Pros
- Class-leading noise cancellation — the QN3 chip and 12-mic system beat every rival for sheer quiet
- Deepest feature set here: LDAC hi-res, parametric EQ, adaptive ANC, Speak-to-Chat
- Folds flat again (the XM5 didn’t) and is light at 254 g with excellent comfort
- Frequently the cheapest flagship on the street (~$320), making it strong value
Cons
- Documented hinge-cracking pattern on the XM line; Sony has reportedly denied claims as “physical damage”
- All-plastic build feels ordinary next to the metal AirPods Max or leather Px8 S2
- No water or sweat resistance (no IP rating)
- No aptX, and no USB-C audio passthrough for wired listening
Specifications
- Driver
- 30mm carbon-fibre dome
- Noise cancelling
- HD NC Processor QN3, 12-mic array, adaptive — class-leading
- Battery
- 30 hrs (ANC on) / 40 hrs (off)
- Quick charge
- 3 min → 3 hrs
- Codecs
- LDAC, AAC, SBC, LC3 (no aptX)
- Bluetooth
- 5.3; multipoint (2 devices)
- Weight / fold
- 254 g; folds flat (returned on XM6)
- App
- Headphones Connect; parametric EQ, DSEE, Speak-to-Chat
- Warranty
- 1-year limited (no IP / water resistance)
Performance
On its core job — making the world go quiet — the WH-1000XM6 is the best there is. The new QN3 processor (Sony says seven times faster than the XM5’s) and a 12-microphone array deliver measurably deeper, more consistent cancellation of engine drone, HVAC, and chatter than anything else in this group, which is why it’s the default recommendation for flights and open offices.
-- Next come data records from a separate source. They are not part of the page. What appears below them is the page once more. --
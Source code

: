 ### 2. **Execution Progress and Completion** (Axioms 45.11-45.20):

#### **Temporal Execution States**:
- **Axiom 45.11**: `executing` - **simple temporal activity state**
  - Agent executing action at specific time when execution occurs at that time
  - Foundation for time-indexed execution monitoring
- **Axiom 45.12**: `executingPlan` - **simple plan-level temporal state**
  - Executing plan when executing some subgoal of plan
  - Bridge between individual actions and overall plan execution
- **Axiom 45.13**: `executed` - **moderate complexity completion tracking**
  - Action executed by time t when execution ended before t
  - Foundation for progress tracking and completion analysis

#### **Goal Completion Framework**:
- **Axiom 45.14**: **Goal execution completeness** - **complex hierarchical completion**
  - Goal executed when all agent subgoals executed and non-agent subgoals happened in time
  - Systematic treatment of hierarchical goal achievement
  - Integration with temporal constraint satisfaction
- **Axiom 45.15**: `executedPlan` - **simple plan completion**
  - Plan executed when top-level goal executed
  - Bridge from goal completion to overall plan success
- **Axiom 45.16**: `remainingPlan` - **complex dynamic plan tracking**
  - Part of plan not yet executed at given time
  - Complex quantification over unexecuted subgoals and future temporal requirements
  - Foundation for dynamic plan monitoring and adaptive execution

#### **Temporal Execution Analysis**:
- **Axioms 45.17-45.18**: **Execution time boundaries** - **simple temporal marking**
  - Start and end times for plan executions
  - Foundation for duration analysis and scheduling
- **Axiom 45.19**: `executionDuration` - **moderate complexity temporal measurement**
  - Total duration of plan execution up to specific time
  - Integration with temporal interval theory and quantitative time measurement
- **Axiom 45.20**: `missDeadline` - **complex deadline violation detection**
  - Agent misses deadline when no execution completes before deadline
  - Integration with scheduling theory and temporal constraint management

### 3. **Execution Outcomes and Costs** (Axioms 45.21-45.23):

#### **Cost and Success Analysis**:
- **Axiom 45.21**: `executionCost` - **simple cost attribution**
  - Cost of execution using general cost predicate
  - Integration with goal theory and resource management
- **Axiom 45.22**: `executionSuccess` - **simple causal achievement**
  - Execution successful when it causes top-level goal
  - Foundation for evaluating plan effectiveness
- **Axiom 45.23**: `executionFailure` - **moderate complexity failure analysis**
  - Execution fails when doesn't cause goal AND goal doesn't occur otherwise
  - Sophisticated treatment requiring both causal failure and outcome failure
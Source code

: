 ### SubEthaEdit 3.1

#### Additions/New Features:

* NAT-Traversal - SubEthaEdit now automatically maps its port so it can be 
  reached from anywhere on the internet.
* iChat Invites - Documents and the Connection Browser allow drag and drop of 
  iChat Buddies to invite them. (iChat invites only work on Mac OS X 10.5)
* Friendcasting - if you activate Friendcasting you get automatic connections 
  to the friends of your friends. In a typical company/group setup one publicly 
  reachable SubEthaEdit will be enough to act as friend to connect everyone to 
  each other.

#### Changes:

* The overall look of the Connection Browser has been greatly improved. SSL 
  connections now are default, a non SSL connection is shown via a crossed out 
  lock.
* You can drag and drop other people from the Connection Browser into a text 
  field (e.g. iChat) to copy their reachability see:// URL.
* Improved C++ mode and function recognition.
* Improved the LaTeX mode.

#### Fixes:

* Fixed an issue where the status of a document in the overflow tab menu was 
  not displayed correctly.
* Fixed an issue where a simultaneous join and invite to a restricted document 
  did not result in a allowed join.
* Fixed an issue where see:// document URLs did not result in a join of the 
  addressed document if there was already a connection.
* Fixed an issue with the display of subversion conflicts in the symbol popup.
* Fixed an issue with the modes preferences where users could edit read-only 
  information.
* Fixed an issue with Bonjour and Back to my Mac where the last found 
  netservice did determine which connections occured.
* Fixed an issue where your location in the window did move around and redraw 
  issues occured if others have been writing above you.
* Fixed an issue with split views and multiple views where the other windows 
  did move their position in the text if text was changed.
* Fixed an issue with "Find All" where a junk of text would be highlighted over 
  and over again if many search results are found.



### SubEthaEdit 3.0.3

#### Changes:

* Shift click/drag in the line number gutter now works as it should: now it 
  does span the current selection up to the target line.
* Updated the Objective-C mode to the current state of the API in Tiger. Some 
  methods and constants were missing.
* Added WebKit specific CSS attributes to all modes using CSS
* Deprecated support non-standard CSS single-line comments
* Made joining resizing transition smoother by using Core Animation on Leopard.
Sound is excellent and highly tunable via a parametric EQ, LDAC carries hi-res to Android, and the restored folding design makes it genuinely travel-friendly. It earns a perfect performance score; the reasons it isn’t our overall pick are about durability, not capability.
Build Quality
This is where the Sony stumbles. The chassis is all-plastic — well-finished, but unremarkable at $399 next to metal-and-leather rivals — and more seriously, the XM5 and now XM6 have a documented pattern of the lower hinge housing cracking, with one owner poll putting headband/hinge breakage around a quarter of respondents (a self-selected figure that likely overstates the true rate, but a real signal). Compounding it, Sony has reportedly classified hinge failures as out-of-warranty physical damage. The headphone is sealed with no replaceable battery. It’s the clearest weak spot in an otherwise class-leading product.
Value Assessment
Measured on features per dollar, the XM6 is excellent value: it routinely streets around $320, well under its $399 list and below the AirPods Max and Px8 S2, while offering the best ANC and the deepest feature set in the category. The asterisk is longevity — the hinge concern and one-year warranty mean the value proposition depends on your unit holding up, where the Sennheiser’s replaceable battery and the build of the pricier rivals offer more peace of mind. Bought at a discount and treated gently, it’s a lot of headphone for the money.
Who Should Buy It
Frequent flyers, commuters, and open-office workers whose top priority is the most noise cancellation and the deepest feature set, especially Android users who want LDAC — and value hunters who can catch it near its ~$320 street price.
Who Should Skip It
Buyers who want the best build or longevity (the hinge concern is real — consider the Sennheiser or a metal-built rival), and anyone who wants the best raw sound or the longest battery.
Final Recommendation
The Sony WH-1000XM6 is our Best for Noise Cancelling pick and the right buy if silence is what you’re paying for — its ANC and feature set are unmatched, and it’s often the cheapest flagship too. Just go in aware of the all-plastic build and the documented hinge issue; if you want a headphone to keep for many years, our overall pick, the Sennheiser Momentum 5, is the safer long-term bet.